Veranstaltungsübersicht -- Wintersemester 2011/2012 (Archiv)

We start with the classical results by Ecker and Huisken about mean curvature flow for entire graphs. Then we consider more general flows with speed depending on the curvatures. We are interested in understanding which statements hold for speeds that are increasing, homogenous functions of the principal curvatures. In particular if the homogeneity degree is one, we are able to deduce the asymptotic behaviour of entire graphs with linear growth at infinity.
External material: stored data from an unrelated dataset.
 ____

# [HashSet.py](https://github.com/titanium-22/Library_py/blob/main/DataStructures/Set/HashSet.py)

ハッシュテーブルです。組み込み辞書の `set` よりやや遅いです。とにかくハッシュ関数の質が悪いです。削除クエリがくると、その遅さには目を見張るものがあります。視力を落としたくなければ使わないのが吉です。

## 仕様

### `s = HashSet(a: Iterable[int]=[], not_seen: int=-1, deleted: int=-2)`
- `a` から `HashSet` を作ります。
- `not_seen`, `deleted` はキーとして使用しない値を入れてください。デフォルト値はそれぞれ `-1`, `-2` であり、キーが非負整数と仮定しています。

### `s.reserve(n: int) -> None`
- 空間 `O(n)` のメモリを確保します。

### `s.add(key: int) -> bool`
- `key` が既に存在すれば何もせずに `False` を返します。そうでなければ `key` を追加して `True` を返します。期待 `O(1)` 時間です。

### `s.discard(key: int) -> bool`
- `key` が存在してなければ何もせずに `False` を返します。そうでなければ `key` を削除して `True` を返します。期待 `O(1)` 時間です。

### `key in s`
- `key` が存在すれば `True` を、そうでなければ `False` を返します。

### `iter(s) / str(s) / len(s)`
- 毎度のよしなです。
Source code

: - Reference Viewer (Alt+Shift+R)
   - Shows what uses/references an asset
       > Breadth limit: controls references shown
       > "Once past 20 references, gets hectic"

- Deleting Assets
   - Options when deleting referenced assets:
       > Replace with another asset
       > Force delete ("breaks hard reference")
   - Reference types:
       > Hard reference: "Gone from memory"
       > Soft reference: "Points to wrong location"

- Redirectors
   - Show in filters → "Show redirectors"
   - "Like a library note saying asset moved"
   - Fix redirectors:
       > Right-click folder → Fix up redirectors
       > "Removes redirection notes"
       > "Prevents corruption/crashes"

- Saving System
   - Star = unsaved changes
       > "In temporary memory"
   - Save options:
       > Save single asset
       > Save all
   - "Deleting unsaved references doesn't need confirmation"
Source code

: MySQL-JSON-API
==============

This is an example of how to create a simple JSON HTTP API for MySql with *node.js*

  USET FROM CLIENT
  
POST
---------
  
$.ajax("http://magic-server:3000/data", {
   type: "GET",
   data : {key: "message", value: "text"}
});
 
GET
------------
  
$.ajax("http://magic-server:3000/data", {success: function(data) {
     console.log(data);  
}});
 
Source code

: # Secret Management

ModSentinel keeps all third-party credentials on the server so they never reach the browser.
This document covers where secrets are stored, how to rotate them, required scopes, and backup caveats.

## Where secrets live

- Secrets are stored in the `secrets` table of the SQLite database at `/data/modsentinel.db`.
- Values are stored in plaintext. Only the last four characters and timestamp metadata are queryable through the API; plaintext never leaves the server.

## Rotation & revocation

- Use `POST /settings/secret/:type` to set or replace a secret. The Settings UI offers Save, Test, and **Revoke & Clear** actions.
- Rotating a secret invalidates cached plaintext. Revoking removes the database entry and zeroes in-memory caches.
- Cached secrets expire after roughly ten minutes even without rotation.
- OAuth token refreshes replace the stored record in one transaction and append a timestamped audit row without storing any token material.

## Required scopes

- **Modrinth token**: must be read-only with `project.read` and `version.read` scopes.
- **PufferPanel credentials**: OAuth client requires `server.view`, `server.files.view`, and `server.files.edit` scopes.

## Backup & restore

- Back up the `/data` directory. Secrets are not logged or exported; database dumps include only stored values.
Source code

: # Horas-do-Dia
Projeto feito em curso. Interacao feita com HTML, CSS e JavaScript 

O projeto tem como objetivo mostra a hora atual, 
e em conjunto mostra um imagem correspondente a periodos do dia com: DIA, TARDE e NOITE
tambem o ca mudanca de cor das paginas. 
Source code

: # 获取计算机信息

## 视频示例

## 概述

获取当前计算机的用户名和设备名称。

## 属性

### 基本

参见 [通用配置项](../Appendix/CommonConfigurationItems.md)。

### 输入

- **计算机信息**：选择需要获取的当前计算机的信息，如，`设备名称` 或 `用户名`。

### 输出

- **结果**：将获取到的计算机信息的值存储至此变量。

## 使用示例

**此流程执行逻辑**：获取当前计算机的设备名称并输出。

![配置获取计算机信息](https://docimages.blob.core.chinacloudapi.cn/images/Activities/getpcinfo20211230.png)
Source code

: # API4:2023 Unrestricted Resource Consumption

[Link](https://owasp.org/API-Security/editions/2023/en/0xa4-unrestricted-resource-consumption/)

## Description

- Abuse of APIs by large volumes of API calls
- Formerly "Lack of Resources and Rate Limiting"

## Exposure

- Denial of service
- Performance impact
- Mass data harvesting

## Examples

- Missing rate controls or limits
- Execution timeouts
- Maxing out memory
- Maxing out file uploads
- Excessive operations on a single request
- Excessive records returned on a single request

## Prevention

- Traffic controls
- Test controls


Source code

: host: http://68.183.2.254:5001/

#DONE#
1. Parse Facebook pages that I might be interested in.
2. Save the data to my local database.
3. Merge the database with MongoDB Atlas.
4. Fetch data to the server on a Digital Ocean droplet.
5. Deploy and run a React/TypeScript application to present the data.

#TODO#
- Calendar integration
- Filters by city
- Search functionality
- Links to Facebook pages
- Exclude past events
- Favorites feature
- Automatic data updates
Colding-Minicozzi solved Yau's conjecture that the dimension of the linear space of polynomial growth harmonic functions on Riemannian manifolds with nonnegative Ricci curvature is finite. The technique relies on the volume growth property of the manifold and the mean value inequality of harmonic functions. The Nash-Moser iteration gives the required properties of harmonic functions even in the metric (nonsmooth) setting. Alexandrov spaces are natural metric spaces with sectional curvature bounded below. Recently, the first and second order analysis are well understood in some aspects. Some results of harmonic functions on Alexandrov spaces will be discussed. Then we apply the Alexandrov geometry to develop the analysis on the graph with nonnegative sectional curvature.

Witten genus is the loop space analogue of the Hirzebruch A-hat genus. On a string manifold, the Witten genus is a modular form and is the equivariant index of the Dirac operator on the free loop space. Hohn and Stolz conjectured that existence of a positive Ricci curvature metric on a string manifold implies the vanishing of the Witten genus. In this talk, we will present vanishing results for generalized Witten genus on complete intersections and describe a possible mod 2 extension of the Hohn-Stolz conjecture. The talk is based on the joint work with Qingtao Chen and Weiping Zhang.

Let (M,g) be a riemannian surface and $G$ a g-natural nondegenerate metric on its tangent bundle TM. We compute explicitly the spectrum of some Jacobi operators on (TM , G) and give necessary and sufficient conditions for (TM , G) to be a 4-dimensional Osserman manifold.

Holomorphic curves are the most valuable tools to study the global properties of symplectic manifolds and also play a prominent role in string theory. In order to define algebraic invariants, one has to show that the moduli space of holomorphic curves carries a smooth structure of dimension equal to the Fredholm index of a nonlinear Cauchy-Riemann operator. Assuming that this nonlinear Cauchy-Riemann operator, viewed as a section in a Banach space bundle over a Banach manifold of maps, meets the zero section transversally, the desired result would follow from an infinite-dimensional bundle version of the implicit function theorem. In this talk I will show that multiply-covered holomorphic curves are the reason why transversality does not hold in general. Apart from giving hints at the new infinite-dimensional differential geometry of polyfolds, which were built in order to approach this problem in full generality, I will show how to achieve transversality in interesting special cases and finally illustrate a geometrical application to questions about stable hypersurfaces in symplectic manifolds.